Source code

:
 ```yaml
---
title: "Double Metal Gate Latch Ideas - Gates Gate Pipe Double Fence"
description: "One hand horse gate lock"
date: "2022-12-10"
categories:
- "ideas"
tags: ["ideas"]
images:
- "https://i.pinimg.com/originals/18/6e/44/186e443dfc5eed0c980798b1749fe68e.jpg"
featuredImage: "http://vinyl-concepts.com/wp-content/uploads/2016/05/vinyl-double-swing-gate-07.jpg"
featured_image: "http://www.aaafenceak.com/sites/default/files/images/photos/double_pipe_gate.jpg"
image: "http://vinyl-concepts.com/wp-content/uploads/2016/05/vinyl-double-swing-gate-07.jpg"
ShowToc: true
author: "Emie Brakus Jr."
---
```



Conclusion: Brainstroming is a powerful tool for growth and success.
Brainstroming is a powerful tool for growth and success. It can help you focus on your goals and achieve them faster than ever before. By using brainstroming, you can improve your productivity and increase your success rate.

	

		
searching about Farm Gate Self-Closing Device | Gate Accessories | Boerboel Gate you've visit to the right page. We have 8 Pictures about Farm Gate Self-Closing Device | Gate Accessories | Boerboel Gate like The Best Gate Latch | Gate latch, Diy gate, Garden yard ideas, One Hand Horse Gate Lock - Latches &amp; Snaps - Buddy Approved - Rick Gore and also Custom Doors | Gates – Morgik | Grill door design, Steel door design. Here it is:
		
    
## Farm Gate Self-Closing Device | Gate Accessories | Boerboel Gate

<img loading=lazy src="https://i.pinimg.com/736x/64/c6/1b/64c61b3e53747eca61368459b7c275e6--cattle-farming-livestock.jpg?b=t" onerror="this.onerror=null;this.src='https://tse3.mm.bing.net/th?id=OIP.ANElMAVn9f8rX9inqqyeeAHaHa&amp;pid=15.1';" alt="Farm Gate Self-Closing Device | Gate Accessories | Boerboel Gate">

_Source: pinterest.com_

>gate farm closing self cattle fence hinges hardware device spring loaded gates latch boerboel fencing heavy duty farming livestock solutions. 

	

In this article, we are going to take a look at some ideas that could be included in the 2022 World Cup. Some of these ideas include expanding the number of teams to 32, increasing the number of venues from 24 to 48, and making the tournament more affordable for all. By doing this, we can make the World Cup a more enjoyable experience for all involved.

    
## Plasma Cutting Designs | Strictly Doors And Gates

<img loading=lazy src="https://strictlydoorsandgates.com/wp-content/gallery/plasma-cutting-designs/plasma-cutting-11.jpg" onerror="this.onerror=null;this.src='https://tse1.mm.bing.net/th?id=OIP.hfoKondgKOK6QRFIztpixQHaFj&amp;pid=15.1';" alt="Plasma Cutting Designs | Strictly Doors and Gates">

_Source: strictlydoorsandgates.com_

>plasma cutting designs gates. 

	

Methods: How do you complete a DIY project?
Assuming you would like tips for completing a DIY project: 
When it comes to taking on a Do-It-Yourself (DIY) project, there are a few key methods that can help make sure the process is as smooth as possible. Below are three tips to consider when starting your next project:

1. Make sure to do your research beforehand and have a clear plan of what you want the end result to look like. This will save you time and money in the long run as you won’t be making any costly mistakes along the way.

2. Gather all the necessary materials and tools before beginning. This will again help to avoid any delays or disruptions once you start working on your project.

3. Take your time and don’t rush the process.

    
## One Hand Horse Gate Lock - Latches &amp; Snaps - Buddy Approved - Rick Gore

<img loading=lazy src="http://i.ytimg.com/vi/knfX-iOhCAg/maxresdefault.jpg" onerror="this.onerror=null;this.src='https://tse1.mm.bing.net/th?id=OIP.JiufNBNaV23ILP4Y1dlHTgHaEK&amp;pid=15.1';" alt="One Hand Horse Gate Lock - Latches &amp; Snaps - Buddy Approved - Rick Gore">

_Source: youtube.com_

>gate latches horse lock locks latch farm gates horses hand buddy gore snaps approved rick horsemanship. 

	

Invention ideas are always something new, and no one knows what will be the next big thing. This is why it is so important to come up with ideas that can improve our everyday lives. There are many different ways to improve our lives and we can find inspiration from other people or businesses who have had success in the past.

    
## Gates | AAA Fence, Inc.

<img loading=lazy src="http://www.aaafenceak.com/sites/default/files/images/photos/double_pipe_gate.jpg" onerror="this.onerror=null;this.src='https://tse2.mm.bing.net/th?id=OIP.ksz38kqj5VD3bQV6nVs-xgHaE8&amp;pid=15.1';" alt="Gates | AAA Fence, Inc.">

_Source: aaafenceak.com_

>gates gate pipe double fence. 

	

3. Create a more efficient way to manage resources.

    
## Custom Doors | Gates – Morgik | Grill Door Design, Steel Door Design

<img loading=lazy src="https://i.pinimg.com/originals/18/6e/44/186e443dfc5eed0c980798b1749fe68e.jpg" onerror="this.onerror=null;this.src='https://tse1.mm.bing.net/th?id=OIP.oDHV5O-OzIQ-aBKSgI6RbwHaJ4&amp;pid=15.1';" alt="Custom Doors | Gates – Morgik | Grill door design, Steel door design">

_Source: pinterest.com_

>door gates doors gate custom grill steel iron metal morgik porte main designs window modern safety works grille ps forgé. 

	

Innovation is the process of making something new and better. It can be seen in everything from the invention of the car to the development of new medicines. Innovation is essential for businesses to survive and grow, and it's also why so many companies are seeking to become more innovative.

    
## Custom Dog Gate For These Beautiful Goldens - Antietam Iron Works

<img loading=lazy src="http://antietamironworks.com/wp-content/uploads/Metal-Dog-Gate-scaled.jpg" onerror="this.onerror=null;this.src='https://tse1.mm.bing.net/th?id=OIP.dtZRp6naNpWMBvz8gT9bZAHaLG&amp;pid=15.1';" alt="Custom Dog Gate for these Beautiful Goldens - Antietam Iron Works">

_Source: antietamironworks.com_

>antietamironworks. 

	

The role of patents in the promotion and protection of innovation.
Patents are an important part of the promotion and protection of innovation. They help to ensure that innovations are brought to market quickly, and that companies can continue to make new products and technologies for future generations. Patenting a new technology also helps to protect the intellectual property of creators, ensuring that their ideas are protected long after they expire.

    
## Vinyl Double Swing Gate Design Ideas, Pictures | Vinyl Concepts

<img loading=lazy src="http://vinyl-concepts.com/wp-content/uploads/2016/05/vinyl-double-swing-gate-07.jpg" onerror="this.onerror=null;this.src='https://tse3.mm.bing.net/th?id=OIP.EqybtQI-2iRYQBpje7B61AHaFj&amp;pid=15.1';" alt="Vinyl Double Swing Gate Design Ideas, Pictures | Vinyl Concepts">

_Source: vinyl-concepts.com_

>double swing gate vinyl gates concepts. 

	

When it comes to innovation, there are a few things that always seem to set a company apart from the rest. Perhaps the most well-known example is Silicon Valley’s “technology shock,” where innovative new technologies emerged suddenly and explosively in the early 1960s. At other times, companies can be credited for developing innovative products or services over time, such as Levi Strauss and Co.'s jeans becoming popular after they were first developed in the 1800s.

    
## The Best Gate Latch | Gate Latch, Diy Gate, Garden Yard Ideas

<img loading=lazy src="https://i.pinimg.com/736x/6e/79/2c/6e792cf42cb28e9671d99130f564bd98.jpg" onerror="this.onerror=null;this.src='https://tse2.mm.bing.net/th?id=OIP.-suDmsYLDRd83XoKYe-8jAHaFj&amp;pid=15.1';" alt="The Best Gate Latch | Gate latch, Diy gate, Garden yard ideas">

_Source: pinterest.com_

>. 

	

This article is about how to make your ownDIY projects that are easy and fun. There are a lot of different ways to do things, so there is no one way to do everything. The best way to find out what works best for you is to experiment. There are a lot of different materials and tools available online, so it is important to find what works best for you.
□ □ □
Could you reproduce exactly the lines of the entries above, from the one with "Innovation is the" through the one with "The role of", and nothing else?

Innovation is the process of making something new and better. It can be seen in everything from the invention of the car to the development of new medicines. Innovation is essential for businesses to survive and grow, and it's also why so many companies are seeking to become more innovative.

    
## Custom Dog Gate For These Beautiful Goldens - Antietam Iron Works

<img loading=lazy src="http://antietamironworks.com/wp-content/uploads/Metal-Dog-Gate-scaled.jpg" onerror="this.onerror=null;this.src='https://tse1.mm.bing.net/th?id=OIP.dtZRp6naNpWMBvz8gT9bZAHaLG&amp;pid=15.1';" alt="Custom Dog Gate for these Beautiful Goldens - Antietam Iron Works">

_Source: antietamironworks.com_

>antietamironworks. 

	

The role of patents in the promotion and protection of innovation.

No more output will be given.